-- Records for the task follows --
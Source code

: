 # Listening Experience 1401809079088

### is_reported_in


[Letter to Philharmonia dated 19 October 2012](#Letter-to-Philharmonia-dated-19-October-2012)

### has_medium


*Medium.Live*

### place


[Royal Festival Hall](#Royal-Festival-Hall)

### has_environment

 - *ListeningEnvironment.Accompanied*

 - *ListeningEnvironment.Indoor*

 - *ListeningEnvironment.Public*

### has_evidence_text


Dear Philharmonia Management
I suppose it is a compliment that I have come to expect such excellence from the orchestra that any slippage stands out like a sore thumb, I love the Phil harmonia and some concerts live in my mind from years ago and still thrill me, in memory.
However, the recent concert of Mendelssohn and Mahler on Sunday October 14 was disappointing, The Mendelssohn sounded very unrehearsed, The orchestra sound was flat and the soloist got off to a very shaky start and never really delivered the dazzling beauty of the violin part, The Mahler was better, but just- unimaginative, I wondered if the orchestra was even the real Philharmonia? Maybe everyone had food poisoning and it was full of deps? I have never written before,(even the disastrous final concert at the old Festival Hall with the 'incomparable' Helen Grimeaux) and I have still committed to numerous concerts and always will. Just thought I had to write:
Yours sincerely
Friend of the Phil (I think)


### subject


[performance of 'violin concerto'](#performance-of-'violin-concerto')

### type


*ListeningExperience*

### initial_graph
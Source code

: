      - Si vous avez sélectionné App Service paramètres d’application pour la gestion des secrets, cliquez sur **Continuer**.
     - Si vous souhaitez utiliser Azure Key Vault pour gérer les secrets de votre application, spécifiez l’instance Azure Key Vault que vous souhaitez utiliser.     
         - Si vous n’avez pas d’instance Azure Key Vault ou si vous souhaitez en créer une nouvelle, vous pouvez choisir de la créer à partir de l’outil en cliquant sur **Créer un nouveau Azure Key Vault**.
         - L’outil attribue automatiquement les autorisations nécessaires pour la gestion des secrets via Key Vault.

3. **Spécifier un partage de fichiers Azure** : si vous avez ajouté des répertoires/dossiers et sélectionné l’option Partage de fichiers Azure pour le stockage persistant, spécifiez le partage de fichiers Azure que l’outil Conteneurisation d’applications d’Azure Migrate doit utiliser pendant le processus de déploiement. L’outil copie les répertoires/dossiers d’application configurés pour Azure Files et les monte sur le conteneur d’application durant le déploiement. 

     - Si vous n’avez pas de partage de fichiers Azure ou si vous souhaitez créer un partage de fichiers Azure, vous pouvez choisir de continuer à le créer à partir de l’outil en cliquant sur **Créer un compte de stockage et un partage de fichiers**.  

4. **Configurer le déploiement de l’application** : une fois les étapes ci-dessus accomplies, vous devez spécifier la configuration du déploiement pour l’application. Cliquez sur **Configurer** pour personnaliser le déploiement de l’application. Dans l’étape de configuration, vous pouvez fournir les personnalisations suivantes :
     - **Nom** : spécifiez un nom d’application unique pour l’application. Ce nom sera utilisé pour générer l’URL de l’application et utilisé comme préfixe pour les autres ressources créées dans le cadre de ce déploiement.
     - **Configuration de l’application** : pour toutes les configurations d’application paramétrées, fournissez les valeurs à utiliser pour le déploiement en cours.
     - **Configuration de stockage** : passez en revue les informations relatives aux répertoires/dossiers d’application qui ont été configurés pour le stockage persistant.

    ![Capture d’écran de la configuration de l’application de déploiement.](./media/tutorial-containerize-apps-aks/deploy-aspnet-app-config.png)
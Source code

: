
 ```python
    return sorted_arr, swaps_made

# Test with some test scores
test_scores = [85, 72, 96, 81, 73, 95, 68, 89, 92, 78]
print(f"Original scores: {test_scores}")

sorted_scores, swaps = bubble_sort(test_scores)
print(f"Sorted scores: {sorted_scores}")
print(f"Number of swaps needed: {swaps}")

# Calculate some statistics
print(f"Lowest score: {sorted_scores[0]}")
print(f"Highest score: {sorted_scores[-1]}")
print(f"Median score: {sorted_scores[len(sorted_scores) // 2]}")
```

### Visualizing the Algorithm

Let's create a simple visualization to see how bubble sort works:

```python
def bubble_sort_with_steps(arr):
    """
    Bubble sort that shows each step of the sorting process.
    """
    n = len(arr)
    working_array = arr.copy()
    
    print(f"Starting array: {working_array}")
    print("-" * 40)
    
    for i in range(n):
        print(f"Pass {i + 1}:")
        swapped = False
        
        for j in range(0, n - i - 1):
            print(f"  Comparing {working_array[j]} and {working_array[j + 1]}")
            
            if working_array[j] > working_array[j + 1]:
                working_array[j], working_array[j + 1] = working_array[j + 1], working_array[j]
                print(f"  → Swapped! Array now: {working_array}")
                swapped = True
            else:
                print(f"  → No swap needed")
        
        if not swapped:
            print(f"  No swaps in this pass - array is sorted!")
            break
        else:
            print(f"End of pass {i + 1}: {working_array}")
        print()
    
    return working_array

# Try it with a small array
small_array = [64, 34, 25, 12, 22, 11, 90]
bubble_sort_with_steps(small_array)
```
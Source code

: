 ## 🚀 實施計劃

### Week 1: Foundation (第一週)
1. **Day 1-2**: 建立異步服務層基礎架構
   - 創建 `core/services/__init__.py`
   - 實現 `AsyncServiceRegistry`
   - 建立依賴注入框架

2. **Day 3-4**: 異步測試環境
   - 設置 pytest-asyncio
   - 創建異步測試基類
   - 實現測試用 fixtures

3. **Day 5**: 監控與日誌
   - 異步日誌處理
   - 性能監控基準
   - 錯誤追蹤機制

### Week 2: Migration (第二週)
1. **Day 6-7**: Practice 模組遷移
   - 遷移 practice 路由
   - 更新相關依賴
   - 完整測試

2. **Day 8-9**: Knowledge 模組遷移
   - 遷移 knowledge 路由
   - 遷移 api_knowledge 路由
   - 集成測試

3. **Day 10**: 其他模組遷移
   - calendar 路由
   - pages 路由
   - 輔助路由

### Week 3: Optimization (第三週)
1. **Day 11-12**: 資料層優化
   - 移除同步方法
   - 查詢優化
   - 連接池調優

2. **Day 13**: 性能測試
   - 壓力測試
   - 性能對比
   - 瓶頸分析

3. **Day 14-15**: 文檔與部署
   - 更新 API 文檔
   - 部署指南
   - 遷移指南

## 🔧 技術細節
-- Records for the task concluded --
= Directions for this task =
An exact copy of the lines above between the line holding "### initial_graph" and the line holding "- L’outil attribue", inclusive, is the whole answer.

= Solution =
### initial_graph
Source code

:      - Si vous avez sélectionné App Service paramètres d’application pour la gestion des secrets, cliquez sur **Continuer**.
     - Si vous souhaitez utiliser Azure Key Vault pour gérer les secrets de votre application, spécifiez l’instance Azure Key Vault que vous souhaitez utiliser.     
         - Si vous n’avez pas d’instance Azure Key Vault ou si vous souhaitez en créer une nouvelle, vous pouvez choisir de la créer à partir de l’outil en cliquant sur **Créer un nouveau Azure Key Vault**.
         - L’outil attribue automatiquement les autorisations nécessaires pour la gestion des secrets via Key Vault.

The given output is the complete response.